Which lines below hold the word "wiki"? Copy all of them.

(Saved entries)
- Opening Delimiter -
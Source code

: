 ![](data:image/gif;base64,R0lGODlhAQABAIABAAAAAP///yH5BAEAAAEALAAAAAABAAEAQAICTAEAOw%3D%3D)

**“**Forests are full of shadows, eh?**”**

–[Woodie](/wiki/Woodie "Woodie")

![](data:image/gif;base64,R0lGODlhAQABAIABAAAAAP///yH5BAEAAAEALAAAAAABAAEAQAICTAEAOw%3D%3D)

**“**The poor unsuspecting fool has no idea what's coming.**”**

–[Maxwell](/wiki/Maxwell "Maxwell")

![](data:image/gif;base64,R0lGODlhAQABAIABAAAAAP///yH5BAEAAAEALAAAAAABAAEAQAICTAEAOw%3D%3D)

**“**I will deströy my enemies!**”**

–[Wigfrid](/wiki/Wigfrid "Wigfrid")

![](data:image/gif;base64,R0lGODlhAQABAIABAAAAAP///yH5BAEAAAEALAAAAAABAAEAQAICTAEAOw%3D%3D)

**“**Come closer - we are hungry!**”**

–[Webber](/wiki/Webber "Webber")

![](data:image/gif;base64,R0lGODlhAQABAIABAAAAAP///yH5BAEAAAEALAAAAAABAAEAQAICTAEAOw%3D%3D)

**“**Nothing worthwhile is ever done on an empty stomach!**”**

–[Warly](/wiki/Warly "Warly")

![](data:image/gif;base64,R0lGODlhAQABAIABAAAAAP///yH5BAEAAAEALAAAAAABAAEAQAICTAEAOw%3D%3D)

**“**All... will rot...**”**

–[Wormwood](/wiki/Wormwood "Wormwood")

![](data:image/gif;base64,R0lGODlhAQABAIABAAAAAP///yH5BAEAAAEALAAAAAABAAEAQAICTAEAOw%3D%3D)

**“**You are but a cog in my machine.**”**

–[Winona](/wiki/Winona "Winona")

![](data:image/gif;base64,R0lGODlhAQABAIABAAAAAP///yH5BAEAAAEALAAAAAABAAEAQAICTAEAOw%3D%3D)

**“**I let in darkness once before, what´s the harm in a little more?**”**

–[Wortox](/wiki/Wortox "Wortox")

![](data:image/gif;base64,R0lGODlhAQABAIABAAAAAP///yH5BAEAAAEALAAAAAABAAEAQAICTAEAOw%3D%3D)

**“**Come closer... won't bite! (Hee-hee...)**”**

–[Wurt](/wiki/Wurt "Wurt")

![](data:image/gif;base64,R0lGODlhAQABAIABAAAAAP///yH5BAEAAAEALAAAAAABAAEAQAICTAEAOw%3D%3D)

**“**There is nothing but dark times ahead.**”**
- Closing Delimiter -
* Solution for this problem
–[Woodie](/wiki/Woodie "Woodie")
–[Maxwell](/wiki/Maxwell "Maxwell")
–[Wigfrid](/wiki/Wigfrid "Wigfrid")
–[Webber](/wiki/Webber "Webber")
–[Warly](/wiki/Warly "Warly")
–[Wormwood](/wiki/Wormwood "Wormwood")
–[Winona](/wiki/Winona "Winona")
–[Wortox](/wiki/Wortox "Wortox")
–[Wurt](/wiki/Wurt "Wurt")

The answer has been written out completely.